Algumas das encomendas que Bolsonaro já fez ou fará a Souza são expressas pelo próprio presidente e seus aliados, nos bastidores. Uma delas será descobrir por que o porteiro do condomínio onde morava o presidente, na Barra da Tijuca, afirmou que os suspeitos de matar a vereadora Marielle Franco tinham ido à casa de Bolsonaro na véspera do crime. Para o presidente, o depoimento do porteiro (que não se comprovou e que depois ele mesmo desmentiu) foi uma armação do governador Wilson Witzel. Ele não tem provas, mas tem certeza de que o governador fluminense “plantou” o depoimento do porteiro no inquérito para complicar sua vida, aproveitando-se do fato de que a investigação do crime está a cargo da Polícia Civil do Rio. Outra encomenda será investigar o próprio Witzel, de preferência provando corrupção e desvio de dinheiro nos contratos de equipamentos e hospitais de campanha para atender às vítimas do coronavírus.
Aos 46 anos, com um histórico de investigações em crimes financeiros, como lavagem de dinheiro, corrupção e manipulação de mercado, Souza era, até ontem, um delegado com fama de competente. Na chefia do Serviço de Repressão ao Desvio de Recursos Públicos, a SRDP, ele foi responsável pela implantação do sistema Atlas, um programa que permite pesquisar, ao mesmo tempo, setenta bancos de dados em todo o país. Colegas que já trabalharam com ele o descrevem como dedicado, afável e inteligente. Os quinze anos de carreira na corporação, porém, ainda não lhe conferiam estatura para ser alçado ao comando. Normalmente, os diretores gerais têm pelo menos vinte anos de PF, e, ao serem escolhidos, já haviam chefiado superintendências estaduais relevantes e ou divisões-chave para a PF — como a de combate ao crime organizado ou a Interpol.
O último diretor-geral escolhido para resolver os problemas de um presidente da República, Fernando Segóvia, caiu em 99 dias, expelido pela corporação. Segóvia, porém, não era propriamente um delegado respeitado quando assumiu. E tampouco fez questão de ser sutil. No auge da crise política no governo Temer, chegou a telefonar para o superintendente em São Paulo, Lindinalvo Alexandrino de Almeida Filho, para pedir a cabeça do delegado que chefiava as investigações a respeito de desvios no Porto de Santos, Júlio Baida Filho. O superintendente obedeceu a ordem, mas registrou a interferência por escrito e tornou público o episódio, desgastando e minando a liderança de Segóvia . Detalhes das diversas investigações sobre Temer também vazaram sistematicamente na imprensa.
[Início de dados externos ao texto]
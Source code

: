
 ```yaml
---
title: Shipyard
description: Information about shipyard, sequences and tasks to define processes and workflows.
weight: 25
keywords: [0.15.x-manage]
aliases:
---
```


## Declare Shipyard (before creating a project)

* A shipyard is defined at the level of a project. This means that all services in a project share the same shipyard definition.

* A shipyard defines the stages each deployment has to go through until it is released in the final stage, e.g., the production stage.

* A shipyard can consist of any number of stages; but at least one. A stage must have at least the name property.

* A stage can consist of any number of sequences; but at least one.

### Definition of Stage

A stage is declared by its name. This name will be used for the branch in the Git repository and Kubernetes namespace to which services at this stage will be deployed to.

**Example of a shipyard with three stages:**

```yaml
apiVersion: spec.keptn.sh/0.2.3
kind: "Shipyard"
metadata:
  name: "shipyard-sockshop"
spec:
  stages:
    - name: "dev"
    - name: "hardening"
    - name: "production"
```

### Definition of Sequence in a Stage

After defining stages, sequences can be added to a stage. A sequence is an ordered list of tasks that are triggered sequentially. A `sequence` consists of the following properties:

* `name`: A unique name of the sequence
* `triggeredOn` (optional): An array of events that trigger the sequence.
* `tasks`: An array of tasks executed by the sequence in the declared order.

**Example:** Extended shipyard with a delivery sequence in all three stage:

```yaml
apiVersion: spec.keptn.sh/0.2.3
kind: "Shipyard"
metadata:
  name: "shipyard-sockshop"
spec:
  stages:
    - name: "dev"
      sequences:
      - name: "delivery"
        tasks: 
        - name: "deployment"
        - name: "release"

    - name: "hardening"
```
E, se não tivesse sido substituído pelo ministro Raul Jungmann assim que assumiu o cargo, Segóvia teria sido alvo de ataques ainda mais pesados.
O novo diretor-geral conhece a história e sabe a que está sujeito. Agora é esperar para ver qual briga ele vai querer comprar: se com Bolsonaro ou com a Polícia Federal.